> _Required work_
Would you reproduce the whole listing below without altering a single word?

> _The data_
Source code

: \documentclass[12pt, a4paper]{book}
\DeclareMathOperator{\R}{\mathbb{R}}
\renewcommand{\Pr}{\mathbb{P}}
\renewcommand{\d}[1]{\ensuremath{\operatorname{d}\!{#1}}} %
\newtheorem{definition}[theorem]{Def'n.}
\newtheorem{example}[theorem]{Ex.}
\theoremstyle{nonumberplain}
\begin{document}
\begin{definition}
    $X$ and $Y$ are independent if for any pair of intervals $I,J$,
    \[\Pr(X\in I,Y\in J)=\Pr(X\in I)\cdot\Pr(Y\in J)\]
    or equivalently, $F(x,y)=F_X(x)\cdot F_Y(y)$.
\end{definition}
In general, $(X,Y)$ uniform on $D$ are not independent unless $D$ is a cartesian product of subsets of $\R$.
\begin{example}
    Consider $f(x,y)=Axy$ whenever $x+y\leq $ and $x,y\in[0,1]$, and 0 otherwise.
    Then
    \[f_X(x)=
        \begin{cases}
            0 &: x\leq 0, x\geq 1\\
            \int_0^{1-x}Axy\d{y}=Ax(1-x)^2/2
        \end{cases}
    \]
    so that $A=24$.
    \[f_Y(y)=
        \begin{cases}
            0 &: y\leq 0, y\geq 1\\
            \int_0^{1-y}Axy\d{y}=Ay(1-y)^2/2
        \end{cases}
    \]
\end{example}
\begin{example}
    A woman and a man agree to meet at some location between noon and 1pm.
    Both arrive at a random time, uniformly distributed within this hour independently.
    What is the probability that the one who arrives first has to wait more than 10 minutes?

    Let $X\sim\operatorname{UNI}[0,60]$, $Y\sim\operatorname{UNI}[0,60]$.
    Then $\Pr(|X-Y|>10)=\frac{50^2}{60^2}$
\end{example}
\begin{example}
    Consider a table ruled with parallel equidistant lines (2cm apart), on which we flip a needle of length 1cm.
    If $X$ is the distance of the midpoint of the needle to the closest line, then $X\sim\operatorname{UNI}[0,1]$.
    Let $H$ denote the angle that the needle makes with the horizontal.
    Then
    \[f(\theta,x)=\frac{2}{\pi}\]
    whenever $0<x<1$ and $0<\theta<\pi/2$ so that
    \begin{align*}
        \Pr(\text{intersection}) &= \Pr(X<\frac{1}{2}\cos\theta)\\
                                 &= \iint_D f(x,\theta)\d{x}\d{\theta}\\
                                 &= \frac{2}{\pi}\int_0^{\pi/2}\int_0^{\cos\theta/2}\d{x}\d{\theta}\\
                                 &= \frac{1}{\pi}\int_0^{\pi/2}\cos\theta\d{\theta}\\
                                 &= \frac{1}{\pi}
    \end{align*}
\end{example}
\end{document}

> _Answer to this task_
Source code

: \documentclass[12pt, a4paper]{book}
\DeclareMathOperator{\R}{\mathbb{R}}
\renewcommand{\Pr}{\mathbb{P}}
\renewcommand{\d}[1]{\ensuremath{\operatorname{d}\!{#1}}} %
\newtheorem{definition}[theorem]{Def'n.}
\newtheorem{example}[theorem]{Ex.}
\theoremstyle{nonumberplain}
\begin{document}
\begin{definition}
    $X$ and $Y$ are independent if for any pair of intervals $I,J$,
    \[\Pr(X\in I,Y\in J)=\Pr(X\in I)\cdot\Pr(Y\in J)\]
    or equivalently, $F(x,y)=F_X(x)\cdot F_Y(y)$.
\end{definition}
In general, $(X,Y)$ uniform on $D$ are not independent unless $D$ is a cartesian product of subsets of $\R$.
\begin{example}
    Consider $f(x,y)=Axy$ whenever $x+y\leq $ and $x,y\in[0,1]$, and 0 otherwise.
    Then
    \[f_X(x)=
        \begin{cases}
            0 &: x\leq 0, x\geq 1\\
            \int_0^{1-x}Axy\d{y}=Ax(1-x)^2/2
        \end{cases}
    \]
    so that $A=24$.
    \[f_Y(y)=
        \begin{cases}
            0 &: y\leq 0, y\geq 1\\
            \int_0^{1-y}Axy\d{y}=Ay(1-y)^2/2
        \end{cases}
    \]
\end{example}
\begin{example}
    A woman and a man agree to meet at some location between noon and 1pm.
    Both arrive at a random time, uniformly distributed within this hour independently.
    What is the probability that the one who arrives first has to wait more than 10 minutes?

    Let $X\sim\operatorname{UNI}[0,60]$, $Y\sim\operatorname{UNI}[0,60]$.
    Then $\Pr(|X-Y|>10)=\frac{50^2}{60^2}$
\end{example}
\begin{example}
    Consider a table ruled with parallel equidistant lines (2cm apart), on which we flip a needle of length 1cm.
    If $X$ is the distance of the midpoint of the needle to the closest line, then $X\sim\operatorname{UNI}[0,1]$.
    Let $H$ denote the angle that the needle makes with the horizontal.
    Then
    \[f(\theta,x)=\frac{2}{\pi}\]
    whenever $0<x<1$ and $0<\theta<\pi/2$ so that
    \begin{align*}
        \Pr(\text{intersection}) &= \Pr(X<\frac{1}{2}\cos\theta)\\
                                 &= \iint_D f(x,\theta)\d{x}\d{\theta}\\
                                 &= \frac{2}{\pi}\int_0^{\pi/2}\int_0^{\cos\theta/2}\d{x}\d{\theta}\\
                                 &= \frac{1}{\pi}\int_0^{\pi/2}\cos\theta\d{\theta}\\
                                 &= \frac{1}{\pi}
    \end{align*}
\end{example}
\end{document}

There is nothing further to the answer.